Your Heartbeat Can Give Away Your Identity, Like a Fingerprint
Our heartbeats differ just enough to tell us apart, but they also give away potentially sensitive information
--
Heartbeats, like our fingerprints and faces, are unique. The distinctive waveforms generated by a heart’s expansions and contractions differ just enough from person to person that they can be used to tell us apart. That means heartbeats could serve as a biometric — a unique physiological characteristic that can be used to identify a person. Some scientists think a heartbeat could be a better identifier than the fingerprints we use to unlock phones today.
Startups today make unobtrusive heart monitors that can detect drowsiness behind the wheel of a car or offer perpetual user authentication in high-security manufacturing facilities. These monitors could eventually replace fingerprint scanners on smartphones, or the key fobs we use to enter office buildings.

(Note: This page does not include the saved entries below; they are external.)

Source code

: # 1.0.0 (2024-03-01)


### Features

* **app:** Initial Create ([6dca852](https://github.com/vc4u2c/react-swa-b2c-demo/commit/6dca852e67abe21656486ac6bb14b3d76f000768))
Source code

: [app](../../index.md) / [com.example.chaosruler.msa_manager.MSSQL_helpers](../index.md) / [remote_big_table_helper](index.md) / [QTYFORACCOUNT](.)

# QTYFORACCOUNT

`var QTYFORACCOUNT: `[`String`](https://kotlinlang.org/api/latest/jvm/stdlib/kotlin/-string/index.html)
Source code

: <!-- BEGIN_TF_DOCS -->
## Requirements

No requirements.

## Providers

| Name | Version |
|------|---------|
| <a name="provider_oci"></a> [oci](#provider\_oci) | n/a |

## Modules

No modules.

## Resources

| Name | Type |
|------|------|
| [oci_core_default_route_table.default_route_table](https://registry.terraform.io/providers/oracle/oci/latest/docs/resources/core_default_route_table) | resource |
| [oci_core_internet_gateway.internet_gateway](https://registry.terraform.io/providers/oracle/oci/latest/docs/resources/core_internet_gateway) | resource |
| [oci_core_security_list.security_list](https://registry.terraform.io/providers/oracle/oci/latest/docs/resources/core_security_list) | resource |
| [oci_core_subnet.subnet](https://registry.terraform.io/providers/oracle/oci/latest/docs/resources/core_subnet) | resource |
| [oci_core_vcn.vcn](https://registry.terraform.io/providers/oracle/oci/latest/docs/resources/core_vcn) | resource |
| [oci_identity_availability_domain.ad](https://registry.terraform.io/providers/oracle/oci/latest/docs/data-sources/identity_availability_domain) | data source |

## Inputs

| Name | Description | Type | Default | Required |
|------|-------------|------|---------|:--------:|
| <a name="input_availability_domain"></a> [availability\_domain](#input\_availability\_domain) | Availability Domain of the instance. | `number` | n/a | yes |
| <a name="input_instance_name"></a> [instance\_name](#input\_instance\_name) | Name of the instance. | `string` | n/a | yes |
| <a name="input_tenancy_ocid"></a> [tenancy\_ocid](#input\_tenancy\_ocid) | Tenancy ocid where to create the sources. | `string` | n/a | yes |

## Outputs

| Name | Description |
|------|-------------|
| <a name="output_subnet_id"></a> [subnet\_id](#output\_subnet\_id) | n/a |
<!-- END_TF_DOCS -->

“As a security researcher, absolutely, I would pick ECG over fingerprint scanners or basically anything else that we use at the moment,” Simon Eberz, a research associate with the University of Oxford’s department of computer science, tells OneZero.
But authentication via heartbeat comes with its own unique privacy concerns, not least of which is that a heartbeat is a window into someone’s emotional state and health status. The potential misuse of a biometric that’s hidden inside us and that provides data every second is hard to ignore.
Heartbeats offer continuous authentication. Whereas we enter passwords or scan our fingers once to access secure applications, a heartbeat could effectively send out a password every second.
Using a heartbeat to identify someone is relatively simple. A heartbeat is regulated by cells that send out regular pulses of electricity telling the heart muscles to expand and contract, pumping blood throughout the body. Those bursts of electricity create a waveform that can be measured by an electrocardiogram (ECG).